The RAG Wall

Your RAG system is failing. You’ve tuned your chunk size, experimented with 15 different embedding models, and even tried the latest long-context LLMs, yet your bot still can't tell you how Project X impacts the Q3 roadmap when that info is scattered across four different Jira tickets and a Slack export. The problem isn’t your context window; it’s your data structure. Vector similarity is a blunt instrument. It finds things that sound the same, not things that are logically connected.

In my last role building an internal developer portal, we hit this wall hard. We had 50,000 documents, and no matter how much we optimized our embeddings, the system couldn't handle multi-hop queries like "Which microservices depend on the library that was deprecated in the last security audit?" To solve this, we had to move beyond flat vector stores and into the world of Knowledge Graphs (KGs). In 2026, the gold standard isn't just RAG; it's GraphRAG—a hybrid approach where an LLM navigates a deterministic graph of entities and relationships to provide structured, verifiable answers.

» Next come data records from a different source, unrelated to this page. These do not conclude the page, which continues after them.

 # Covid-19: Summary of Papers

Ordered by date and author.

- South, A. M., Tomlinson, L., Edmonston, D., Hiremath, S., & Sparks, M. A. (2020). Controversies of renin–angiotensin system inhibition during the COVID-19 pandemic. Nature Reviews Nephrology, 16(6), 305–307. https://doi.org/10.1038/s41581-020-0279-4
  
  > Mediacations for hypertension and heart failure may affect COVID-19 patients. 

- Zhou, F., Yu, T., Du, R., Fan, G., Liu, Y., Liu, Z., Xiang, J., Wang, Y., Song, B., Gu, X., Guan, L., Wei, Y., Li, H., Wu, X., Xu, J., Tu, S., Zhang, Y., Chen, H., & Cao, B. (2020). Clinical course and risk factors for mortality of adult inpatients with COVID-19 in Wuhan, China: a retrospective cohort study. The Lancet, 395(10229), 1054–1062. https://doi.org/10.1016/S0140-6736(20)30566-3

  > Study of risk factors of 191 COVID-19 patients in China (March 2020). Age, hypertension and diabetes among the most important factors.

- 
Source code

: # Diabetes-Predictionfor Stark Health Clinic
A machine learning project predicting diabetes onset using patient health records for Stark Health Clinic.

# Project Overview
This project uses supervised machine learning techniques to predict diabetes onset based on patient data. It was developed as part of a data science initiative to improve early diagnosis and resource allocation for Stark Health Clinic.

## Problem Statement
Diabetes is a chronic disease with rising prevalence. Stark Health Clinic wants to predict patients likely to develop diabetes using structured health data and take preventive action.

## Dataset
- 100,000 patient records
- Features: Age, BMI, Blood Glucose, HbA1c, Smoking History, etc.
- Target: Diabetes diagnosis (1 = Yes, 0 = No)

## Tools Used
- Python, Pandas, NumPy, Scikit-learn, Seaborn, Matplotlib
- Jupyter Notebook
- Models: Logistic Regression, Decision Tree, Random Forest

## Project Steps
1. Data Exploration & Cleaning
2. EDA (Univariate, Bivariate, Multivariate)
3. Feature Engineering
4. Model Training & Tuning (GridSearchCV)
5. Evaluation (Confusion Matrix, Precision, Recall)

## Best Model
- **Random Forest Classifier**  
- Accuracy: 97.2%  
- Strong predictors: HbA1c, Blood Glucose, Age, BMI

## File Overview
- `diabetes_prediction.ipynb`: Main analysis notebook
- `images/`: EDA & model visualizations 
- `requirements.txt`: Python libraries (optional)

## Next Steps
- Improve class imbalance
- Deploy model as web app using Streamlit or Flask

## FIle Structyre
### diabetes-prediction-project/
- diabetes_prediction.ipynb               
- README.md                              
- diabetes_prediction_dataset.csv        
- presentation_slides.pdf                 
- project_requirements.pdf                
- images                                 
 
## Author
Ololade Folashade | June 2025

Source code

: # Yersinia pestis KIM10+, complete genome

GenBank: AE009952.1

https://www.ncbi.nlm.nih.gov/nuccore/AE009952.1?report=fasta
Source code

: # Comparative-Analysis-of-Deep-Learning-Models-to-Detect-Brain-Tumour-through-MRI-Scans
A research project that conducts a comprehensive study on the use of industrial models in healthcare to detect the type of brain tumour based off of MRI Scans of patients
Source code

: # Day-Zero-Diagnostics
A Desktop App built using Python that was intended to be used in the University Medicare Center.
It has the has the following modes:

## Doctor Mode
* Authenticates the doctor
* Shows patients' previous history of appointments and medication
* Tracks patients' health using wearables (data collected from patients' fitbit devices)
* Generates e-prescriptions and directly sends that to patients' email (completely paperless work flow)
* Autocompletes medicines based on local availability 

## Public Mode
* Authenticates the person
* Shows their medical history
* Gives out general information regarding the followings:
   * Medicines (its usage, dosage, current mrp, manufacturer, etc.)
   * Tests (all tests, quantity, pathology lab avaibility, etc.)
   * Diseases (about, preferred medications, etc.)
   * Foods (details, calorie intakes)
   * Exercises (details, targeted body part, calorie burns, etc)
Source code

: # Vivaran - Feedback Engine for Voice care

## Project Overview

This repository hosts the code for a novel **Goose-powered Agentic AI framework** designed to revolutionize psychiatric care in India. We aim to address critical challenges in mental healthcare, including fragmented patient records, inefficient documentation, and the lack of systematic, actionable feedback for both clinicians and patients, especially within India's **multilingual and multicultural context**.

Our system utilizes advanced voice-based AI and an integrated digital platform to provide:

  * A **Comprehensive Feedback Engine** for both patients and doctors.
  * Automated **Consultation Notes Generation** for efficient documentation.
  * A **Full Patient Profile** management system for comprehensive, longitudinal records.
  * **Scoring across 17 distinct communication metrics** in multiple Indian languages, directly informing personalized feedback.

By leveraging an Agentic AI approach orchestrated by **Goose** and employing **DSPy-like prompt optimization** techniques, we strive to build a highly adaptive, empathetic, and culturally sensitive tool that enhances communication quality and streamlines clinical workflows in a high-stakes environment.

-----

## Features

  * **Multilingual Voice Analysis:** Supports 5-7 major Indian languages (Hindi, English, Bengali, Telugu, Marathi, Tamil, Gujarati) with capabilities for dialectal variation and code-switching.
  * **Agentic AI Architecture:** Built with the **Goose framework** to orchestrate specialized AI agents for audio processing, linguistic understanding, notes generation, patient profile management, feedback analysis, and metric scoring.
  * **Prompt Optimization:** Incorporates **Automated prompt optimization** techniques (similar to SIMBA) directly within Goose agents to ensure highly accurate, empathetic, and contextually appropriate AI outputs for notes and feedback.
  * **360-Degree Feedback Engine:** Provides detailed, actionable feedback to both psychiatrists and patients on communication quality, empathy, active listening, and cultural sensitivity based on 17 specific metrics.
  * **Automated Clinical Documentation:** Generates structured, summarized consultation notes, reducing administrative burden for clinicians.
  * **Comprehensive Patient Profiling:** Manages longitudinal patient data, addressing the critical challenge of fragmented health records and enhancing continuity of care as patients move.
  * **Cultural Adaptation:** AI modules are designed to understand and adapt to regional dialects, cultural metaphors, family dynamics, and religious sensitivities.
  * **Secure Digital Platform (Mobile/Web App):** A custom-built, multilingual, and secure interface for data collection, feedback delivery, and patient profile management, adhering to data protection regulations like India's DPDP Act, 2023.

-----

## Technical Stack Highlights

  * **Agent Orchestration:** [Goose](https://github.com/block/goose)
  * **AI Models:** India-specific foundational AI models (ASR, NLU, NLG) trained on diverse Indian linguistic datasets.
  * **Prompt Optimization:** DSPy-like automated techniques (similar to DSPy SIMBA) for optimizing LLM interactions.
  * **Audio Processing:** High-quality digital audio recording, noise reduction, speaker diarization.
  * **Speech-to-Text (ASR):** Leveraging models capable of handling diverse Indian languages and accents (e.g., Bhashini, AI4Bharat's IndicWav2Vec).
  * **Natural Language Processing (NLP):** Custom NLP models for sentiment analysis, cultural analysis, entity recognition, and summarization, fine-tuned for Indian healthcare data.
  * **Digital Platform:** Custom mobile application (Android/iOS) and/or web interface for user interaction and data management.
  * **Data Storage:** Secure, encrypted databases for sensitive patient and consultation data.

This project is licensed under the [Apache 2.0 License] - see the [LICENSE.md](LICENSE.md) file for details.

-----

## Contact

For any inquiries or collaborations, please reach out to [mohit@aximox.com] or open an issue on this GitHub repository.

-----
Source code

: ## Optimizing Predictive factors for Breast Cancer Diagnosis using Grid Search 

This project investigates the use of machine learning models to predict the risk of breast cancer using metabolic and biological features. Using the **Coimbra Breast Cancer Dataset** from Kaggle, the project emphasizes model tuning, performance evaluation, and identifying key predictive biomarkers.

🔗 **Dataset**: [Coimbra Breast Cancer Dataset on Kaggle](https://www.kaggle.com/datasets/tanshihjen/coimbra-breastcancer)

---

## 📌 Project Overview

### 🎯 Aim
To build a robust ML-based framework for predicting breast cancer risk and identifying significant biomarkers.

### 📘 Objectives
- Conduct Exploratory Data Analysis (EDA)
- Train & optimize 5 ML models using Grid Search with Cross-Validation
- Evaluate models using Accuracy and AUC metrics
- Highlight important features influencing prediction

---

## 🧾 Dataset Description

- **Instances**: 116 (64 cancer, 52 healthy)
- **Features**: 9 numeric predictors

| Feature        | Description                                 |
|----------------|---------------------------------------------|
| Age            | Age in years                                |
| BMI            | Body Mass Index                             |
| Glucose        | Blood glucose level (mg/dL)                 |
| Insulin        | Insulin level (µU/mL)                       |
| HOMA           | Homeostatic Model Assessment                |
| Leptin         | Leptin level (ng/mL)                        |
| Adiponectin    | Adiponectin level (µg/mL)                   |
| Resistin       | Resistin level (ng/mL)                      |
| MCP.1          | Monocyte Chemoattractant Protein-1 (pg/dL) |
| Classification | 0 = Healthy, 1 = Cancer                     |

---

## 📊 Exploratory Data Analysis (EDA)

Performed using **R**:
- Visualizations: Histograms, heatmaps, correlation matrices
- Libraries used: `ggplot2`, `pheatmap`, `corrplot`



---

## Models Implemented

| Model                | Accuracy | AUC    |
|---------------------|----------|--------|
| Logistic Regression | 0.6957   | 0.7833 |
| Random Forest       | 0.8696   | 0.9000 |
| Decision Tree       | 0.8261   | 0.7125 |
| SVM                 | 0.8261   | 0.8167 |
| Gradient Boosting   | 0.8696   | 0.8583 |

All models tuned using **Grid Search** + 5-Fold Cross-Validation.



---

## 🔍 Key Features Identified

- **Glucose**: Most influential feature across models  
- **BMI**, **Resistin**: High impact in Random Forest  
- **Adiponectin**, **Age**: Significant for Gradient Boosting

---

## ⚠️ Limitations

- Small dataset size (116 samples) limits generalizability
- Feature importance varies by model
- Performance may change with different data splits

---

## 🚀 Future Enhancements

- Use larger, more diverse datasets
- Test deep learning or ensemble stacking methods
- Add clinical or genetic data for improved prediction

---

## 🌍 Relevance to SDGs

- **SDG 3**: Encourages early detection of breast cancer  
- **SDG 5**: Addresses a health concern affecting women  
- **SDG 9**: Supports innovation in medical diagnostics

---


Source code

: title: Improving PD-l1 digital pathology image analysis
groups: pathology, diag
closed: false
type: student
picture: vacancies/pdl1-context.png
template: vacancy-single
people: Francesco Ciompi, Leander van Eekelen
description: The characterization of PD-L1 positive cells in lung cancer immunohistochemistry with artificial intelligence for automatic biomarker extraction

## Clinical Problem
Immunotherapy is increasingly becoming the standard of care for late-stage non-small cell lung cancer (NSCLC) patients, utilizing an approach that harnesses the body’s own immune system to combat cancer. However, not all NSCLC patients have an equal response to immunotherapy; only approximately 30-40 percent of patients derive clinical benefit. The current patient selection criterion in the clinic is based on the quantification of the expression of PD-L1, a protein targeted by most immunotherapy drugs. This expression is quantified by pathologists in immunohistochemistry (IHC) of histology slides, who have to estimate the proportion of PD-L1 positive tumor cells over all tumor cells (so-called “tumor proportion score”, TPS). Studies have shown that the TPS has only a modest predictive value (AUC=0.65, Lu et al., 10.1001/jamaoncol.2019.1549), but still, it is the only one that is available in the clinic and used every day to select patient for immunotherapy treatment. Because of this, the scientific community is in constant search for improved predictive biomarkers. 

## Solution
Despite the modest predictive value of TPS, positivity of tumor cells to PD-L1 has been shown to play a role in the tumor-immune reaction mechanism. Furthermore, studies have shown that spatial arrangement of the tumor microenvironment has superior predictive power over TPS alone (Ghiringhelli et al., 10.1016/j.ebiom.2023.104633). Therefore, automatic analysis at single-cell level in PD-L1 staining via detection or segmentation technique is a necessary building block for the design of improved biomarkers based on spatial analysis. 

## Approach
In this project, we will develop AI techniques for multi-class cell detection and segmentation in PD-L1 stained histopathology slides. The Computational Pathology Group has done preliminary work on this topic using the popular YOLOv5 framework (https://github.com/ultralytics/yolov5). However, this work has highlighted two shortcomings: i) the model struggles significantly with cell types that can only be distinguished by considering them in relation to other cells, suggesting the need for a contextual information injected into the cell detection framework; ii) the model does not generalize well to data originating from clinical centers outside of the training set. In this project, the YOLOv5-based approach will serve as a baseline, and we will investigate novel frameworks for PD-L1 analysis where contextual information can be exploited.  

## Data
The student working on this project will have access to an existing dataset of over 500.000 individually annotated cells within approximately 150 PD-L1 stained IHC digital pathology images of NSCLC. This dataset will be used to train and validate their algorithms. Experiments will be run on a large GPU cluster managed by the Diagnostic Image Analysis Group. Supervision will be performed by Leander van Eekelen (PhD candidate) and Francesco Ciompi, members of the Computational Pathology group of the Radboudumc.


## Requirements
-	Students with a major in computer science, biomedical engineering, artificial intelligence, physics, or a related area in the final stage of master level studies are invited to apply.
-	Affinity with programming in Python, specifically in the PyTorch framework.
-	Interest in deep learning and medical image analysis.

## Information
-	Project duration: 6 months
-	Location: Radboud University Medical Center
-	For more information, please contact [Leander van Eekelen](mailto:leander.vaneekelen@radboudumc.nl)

The Extraction Stack: DSPy, Pydantic, and Llama 4

In 2024, we were all writing 500-line prompts with 'few-shot' examples to extract JSON. It was brittle and expensive. Today, we use DSPy (Declarative Self-improving Language Programs) to treat our LLM calls like a compiler. Instead of tweaking prompts, we define signatures and let the optimizer find the best weights for our specific domain.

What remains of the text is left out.